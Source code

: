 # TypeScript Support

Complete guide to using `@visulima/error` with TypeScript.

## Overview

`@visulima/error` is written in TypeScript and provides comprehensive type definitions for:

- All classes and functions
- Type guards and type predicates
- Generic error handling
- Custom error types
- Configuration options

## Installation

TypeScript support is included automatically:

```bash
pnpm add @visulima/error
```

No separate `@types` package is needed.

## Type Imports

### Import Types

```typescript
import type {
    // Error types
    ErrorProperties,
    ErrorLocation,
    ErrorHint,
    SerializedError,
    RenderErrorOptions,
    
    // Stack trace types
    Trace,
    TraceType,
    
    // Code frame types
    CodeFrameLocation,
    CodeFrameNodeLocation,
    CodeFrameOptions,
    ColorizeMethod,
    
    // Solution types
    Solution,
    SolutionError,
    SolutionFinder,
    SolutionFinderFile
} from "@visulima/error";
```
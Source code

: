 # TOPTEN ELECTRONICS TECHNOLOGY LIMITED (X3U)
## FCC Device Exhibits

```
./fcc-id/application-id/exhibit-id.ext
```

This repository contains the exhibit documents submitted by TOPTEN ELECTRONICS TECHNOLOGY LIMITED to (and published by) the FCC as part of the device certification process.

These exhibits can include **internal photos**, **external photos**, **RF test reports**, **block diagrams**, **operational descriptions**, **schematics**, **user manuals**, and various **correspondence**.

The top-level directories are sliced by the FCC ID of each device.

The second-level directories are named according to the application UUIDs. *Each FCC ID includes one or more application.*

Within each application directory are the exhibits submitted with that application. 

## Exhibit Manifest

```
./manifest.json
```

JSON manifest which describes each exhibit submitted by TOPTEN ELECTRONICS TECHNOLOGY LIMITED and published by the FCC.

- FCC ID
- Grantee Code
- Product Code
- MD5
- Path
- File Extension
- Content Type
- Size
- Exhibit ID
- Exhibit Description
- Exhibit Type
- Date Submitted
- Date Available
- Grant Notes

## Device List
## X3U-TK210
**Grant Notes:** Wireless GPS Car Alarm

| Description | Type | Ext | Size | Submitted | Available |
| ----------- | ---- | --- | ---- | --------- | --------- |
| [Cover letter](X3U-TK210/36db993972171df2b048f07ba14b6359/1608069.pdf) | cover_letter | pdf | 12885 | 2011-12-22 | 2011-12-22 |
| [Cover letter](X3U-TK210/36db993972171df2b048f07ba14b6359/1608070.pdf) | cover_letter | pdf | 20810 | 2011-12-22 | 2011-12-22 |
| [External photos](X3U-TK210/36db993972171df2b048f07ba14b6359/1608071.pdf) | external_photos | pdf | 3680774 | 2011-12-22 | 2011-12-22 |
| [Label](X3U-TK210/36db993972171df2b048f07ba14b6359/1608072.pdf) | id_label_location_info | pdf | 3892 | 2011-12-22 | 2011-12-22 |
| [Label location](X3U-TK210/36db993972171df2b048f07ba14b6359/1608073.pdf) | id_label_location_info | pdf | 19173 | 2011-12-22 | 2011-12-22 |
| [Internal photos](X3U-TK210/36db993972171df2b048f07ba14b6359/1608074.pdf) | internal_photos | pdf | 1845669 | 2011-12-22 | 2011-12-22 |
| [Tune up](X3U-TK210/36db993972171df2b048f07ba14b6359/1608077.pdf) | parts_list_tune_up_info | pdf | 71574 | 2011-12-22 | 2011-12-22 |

◇ ◇ ◇ ◇ ◇ ◇ ◇

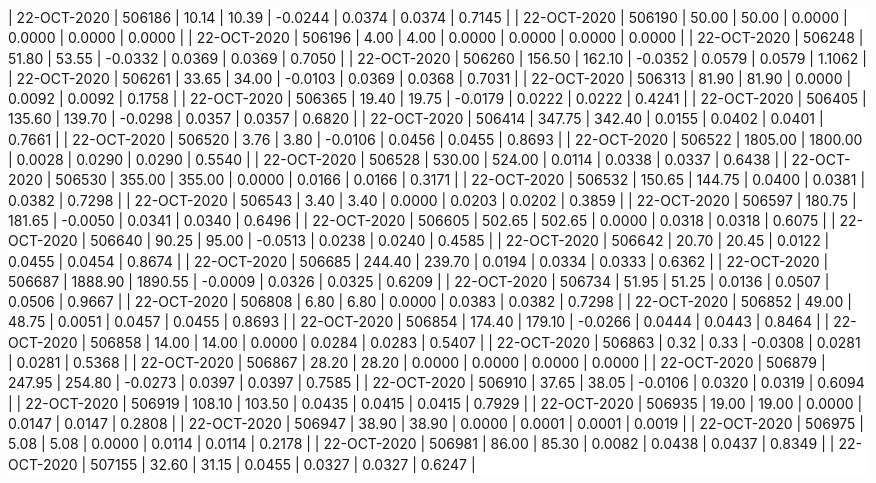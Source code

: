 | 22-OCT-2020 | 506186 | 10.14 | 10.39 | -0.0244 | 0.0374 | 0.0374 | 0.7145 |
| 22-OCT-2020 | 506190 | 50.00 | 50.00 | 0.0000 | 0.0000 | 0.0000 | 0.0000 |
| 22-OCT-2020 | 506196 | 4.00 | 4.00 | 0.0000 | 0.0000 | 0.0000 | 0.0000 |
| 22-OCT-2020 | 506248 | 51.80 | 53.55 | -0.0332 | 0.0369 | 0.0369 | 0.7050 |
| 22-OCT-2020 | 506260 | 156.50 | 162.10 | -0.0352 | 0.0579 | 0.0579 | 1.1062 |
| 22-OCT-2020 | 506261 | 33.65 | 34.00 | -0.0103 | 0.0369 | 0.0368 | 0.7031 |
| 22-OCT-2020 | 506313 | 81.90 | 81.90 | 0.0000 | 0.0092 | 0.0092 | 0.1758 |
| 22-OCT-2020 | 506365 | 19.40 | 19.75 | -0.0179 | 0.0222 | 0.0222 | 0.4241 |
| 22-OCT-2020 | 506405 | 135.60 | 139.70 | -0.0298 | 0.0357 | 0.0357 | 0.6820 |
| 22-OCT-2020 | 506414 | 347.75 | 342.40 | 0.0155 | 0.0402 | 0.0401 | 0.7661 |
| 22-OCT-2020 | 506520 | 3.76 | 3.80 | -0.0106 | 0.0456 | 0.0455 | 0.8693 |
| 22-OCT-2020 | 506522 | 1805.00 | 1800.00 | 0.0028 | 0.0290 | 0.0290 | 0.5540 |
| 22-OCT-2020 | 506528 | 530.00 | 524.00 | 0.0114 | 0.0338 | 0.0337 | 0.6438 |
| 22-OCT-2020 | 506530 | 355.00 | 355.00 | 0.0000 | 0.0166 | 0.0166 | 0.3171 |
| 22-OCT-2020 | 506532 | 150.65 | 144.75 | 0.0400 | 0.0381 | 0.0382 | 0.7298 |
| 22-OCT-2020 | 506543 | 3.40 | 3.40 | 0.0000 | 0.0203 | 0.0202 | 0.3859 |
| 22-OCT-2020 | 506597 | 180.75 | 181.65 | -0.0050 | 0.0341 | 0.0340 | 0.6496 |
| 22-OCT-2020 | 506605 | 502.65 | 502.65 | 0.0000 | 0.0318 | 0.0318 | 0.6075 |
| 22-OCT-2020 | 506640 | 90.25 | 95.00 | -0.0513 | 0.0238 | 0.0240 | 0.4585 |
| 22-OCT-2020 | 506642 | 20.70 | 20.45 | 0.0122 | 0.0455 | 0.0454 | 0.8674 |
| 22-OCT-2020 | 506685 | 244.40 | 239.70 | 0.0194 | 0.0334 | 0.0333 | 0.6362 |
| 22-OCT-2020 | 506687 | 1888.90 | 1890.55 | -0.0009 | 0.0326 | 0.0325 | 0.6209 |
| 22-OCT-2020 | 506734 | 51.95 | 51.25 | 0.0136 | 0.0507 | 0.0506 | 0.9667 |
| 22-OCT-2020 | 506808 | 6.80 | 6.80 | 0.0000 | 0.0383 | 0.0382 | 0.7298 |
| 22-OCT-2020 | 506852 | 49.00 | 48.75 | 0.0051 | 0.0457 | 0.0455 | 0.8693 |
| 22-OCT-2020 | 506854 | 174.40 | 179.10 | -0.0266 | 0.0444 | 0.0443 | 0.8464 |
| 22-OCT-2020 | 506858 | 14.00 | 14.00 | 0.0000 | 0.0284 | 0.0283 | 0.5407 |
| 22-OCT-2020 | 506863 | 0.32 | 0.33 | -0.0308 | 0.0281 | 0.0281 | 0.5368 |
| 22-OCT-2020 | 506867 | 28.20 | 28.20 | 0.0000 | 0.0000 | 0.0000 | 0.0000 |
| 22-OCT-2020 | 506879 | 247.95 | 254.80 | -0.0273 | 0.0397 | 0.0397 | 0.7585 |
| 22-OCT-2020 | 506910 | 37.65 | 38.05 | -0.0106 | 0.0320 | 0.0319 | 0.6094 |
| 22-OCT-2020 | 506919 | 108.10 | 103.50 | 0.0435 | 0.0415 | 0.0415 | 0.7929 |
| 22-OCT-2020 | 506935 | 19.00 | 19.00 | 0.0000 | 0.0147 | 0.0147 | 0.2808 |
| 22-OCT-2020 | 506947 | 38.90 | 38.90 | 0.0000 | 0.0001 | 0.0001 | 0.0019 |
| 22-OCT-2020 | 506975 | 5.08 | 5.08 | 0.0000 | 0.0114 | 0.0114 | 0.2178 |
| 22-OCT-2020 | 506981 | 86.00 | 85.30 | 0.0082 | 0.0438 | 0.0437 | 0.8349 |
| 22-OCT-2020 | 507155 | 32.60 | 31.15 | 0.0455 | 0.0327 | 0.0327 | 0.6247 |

◇ ◇ ◇ ◇ ◇ ◇ ◇

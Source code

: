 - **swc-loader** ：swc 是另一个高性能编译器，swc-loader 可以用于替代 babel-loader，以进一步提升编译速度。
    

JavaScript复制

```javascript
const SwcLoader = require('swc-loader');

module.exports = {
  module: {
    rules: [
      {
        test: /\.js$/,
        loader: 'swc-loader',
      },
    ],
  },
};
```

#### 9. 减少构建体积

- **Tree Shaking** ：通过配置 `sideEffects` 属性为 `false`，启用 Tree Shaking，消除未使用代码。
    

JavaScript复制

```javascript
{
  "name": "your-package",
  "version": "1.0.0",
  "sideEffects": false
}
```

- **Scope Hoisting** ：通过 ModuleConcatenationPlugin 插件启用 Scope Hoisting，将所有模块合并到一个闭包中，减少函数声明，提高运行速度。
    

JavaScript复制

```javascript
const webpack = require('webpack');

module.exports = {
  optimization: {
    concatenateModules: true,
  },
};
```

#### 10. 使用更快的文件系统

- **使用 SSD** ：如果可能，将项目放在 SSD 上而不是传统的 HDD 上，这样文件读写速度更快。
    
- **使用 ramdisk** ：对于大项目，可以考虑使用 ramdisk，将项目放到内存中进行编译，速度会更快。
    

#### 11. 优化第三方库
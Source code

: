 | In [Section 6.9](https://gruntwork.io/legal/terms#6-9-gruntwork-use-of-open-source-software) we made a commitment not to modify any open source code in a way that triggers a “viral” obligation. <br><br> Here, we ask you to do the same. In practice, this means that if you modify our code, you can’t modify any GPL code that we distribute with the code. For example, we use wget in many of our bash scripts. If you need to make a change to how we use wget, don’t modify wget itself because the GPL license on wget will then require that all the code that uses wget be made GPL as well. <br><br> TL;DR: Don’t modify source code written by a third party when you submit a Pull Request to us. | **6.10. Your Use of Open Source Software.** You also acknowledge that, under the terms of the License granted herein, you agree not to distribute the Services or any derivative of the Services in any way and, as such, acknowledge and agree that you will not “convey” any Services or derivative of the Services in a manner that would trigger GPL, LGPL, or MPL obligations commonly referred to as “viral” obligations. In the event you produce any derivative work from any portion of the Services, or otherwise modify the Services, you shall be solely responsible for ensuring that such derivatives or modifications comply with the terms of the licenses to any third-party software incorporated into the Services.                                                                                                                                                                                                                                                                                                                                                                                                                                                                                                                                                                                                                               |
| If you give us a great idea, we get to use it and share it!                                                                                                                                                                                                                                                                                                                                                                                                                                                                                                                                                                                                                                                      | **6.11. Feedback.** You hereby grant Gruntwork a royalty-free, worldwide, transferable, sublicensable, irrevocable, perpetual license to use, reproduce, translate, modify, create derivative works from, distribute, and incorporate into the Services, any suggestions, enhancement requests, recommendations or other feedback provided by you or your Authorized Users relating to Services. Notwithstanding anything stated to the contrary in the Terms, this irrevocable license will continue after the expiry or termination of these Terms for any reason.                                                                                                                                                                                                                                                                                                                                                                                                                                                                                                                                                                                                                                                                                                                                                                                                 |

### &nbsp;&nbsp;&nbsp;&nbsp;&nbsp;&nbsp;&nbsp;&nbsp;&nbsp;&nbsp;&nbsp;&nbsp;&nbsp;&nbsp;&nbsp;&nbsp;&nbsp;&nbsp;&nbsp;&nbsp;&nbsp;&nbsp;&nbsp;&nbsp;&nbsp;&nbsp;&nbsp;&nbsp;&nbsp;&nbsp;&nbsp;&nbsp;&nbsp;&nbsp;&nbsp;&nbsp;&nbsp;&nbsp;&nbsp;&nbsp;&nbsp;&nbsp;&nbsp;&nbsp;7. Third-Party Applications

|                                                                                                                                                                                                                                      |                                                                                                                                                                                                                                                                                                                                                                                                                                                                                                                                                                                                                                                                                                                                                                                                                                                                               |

◇ ◇ ◇ ◇ ◇ ◇ ◇

* WHAT THE TASK ASKS
Find every line in the records that contains the word "package"; copy those lines.

* RESPONSE TO THE TASK
No separate `@types` package is needed.
  "name": "your-package",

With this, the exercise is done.